The score to new musical Before After is gorgeous but the book poses challenges at Southwark Playhouse
“What’s a few more minutes to wait”
It doesn’t seem a couple of years since I was listening to the cast recording of Before After and clamouring for a UK production (it was seven…). The Gray Area and Southwark Playhouse have finally obliged (I’m not counting their streamed lockdown version) with Georgie Rankcom directing this rom-com-with-a-quirk, albeit a quirk that raises ethical questions in line with so many others in this genre.

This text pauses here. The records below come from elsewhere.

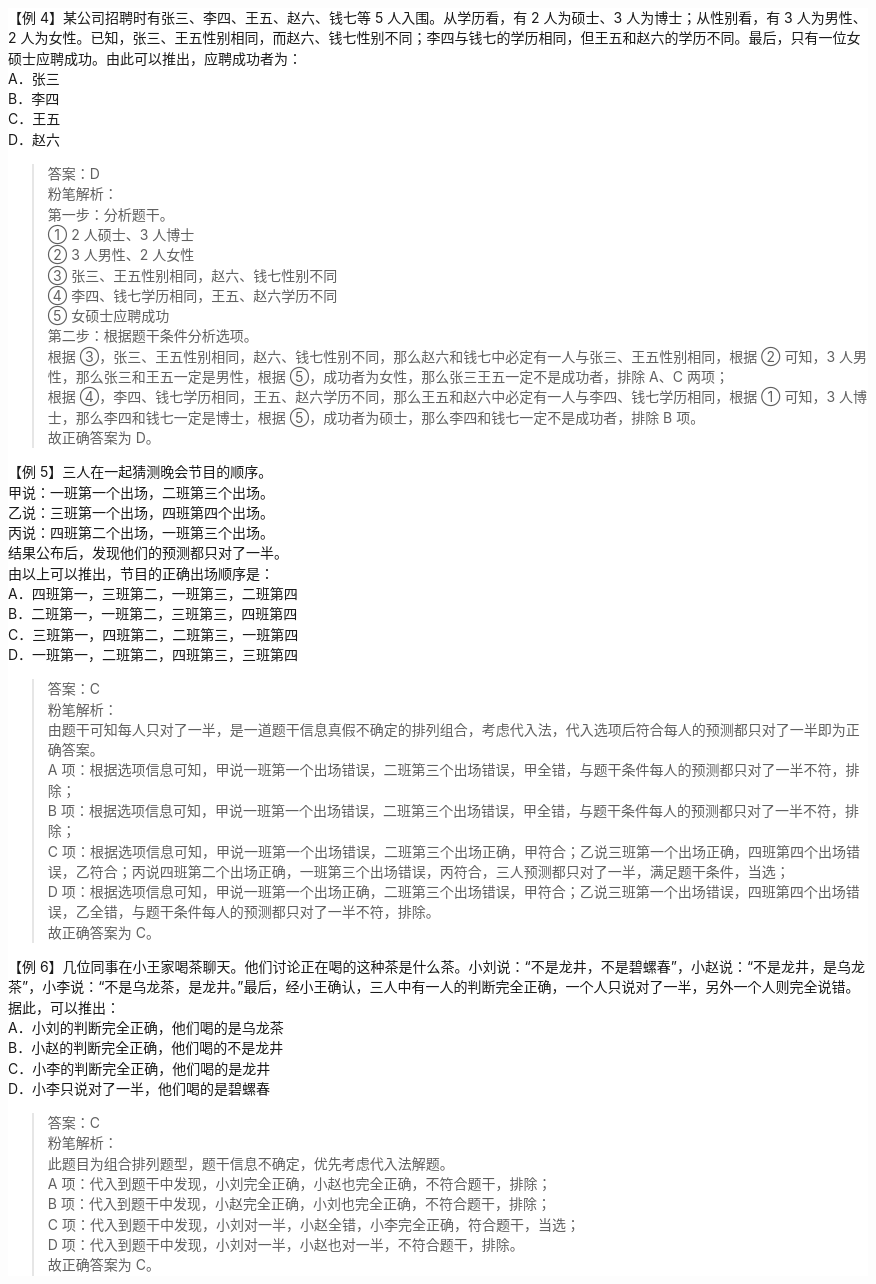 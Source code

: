 【例 4】某公司招聘时有张三、李四、王五、赵六、钱七等 5 人入围。从学历看，有 2 人为硕士、3 人为博士；从性别看，有 3 人为男性、2 人为女性。已知，张三、王五性别相同，而赵六、钱七性别不同；李四与钱七的学历相同，但王五和赵六的学历不同。最后，只有一位女硕士应聘成功。由此可以推出，应聘成功者为：  
A．张三  
B．李四  
C．王五  
D．赵六

> 答案：D  
> 粉笔解析：  
> 第一步：分析题干。  
> ① 2 人硕士、3 人博士  
> ② 3 人男性、2 人女性  
> ③ 张三、王五性别相同，赵六、钱七性别不同  
> ④ 李四、钱七学历相同，王五、赵六学历不同  
> ⑤ 女硕士应聘成功  
> 第二步：根据题干条件分析选项。  
> 根据 ③，张三、王五性别相同，赵六、钱七性别不同，那么赵六和钱七中必定有一人与张三、王五性别相同，根据 ② 可知，3 人男性，那么张三和王五一定是男性，根据 ⑤，成功者为女性，那么张三王五一定不是成功者，排除 A、C 两项；  
> 根据 ④，李四、钱七学历相同，王五、赵六学历不同，那么王五和赵六中必定有一人与李四、钱七学历相同，根据 ① 可知，3 人博士，那么李四和钱七一定是博士，根据 ⑤，成功者为硕士，那么李四和钱七一定不是成功者，排除 B 项。  
> 故正确答案为 D。

【例 5】三人在一起猜测晚会节目的顺序。  
甲说：一班第一个出场，二班第三个出场。  
乙说：三班第一个出场，四班第四个出场。  
丙说：四班第二个出场，一班第三个出场。  
结果公布后，发现他们的预测都只对了一半。  
由以上可以推出，节目的正确出场顺序是：  
A．四班第一，三班第二，一班第三，二班第四  
B．二班第一，一班第二，三班第三，四班第四  
C．三班第一，四班第二，二班第三，一班第四  
D．一班第一，二班第二，四班第三，三班第四

> 答案：C  
> 粉笔解析：  
> 由题干可知每人只对了一半，是一道题干信息真假不确定的排列组合，考虑代入法，代入选项后符合每人的预测都只对了一半即为正确答案。  
> A 项：根据选项信息可知，甲说一班第一个出场错误，二班第三个出场错误，甲全错，与题干条件每人的预测都只对了一半不符，排除；  
> B 项：根据选项信息可知，甲说一班第一个出场错误，二班第三个出场错误，甲全错，与题干条件每人的预测都只对了一半不符，排除；  
> C 项：根据选项信息可知，甲说一班第一个出场错误，二班第三个出场正确，甲符合；乙说三班第一个出场正确，四班第四个出场错误，乙符合；丙说四班第二个出场正确，一班第三个出场错误，丙符合，三人预测都只对了一半，满足题干条件，当选；  
> D 项：根据选项信息可知，甲说一班第一个出场正确，二班第三个出场错误，甲符合；乙说三班第一个出场错误，四班第四个出场错误，乙全错，与题干条件每人的预测都只对了一半不符，排除。  
> 故正确答案为 C。

【例 6】几位同事在小王家喝茶聊天。他们讨论正在喝的这种茶是什么茶。小刘说：“不是龙井，不是碧螺春”，小赵说：“不是龙井，是乌龙茶”，小李说：“不是乌龙茶，是龙井。”最后，经小王确认，三人中有一人的判断完全正确，一个人只说对了一半，另外一个人则完全说错。据此，可以推出：  
A．小刘的判断完全正确，他们喝的是乌龙茶  
B．小赵的判断完全正确，他们喝的不是龙井  
C．小李的判断完全正确，他们喝的是龙井  
D．小李只说对了一半，他们喝的是碧螺春

> 答案：C  
> 粉笔解析：  
> 此题目为组合排列题型，题干信息不确定，优先考虑代入法解题。  
> A 项：代入到题干中发现，小刘完全正确，小赵也完全正确，不符合题干，排除；  
> B 项：代入到题干中发现，小赵完全正确，小刘也完全正确，不符合题干，排除；  
> C 项：代入到题干中发现，小刘对一半，小赵全错，小李完全正确，符合题干，当选；  
> D 项：代入到题干中发现，小刘对一半，小赵也对一半，不符合题干，排除。  
> 故正确答案为 C。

We start with Ami and Ben having a meet-cute on a romantic hillside, only this isn’t the first time they’ve met. They’re actually a couple who have split up but since he had a car accident which left him with amnesia, he doesn’t remember her or their relationship. So she decides to interpret this as a slate wiped clean and start all over again with him, telling herself she’ll tell him what’s up when the time is right.
I remain a fan of Stuart Matthew Price’s plaintive, string-heavy score but it does suffer a little from the lack of variation in tone across the 90 minutes here. And whilst Timothy Knapman’s book matches it for romantic swell, its contemporary setting asks a lot of the viewer, especially where Ben is concerned – is there really no social media evidence or friends or family to tell him he’s being taken for a ride, even if in the name of love.
Grace Mouat and Jacob Fowler do play their parts with conviction and charm though. Able to be unmiked in this intimate space, they sound dreamy together – he’s all adorkable nervous energy and she’s patiently determined, you do buy them together. It’s hard not to feel Rankcom could have afforded to take a few more creative risks to play up the quirky rather than the blandly cute.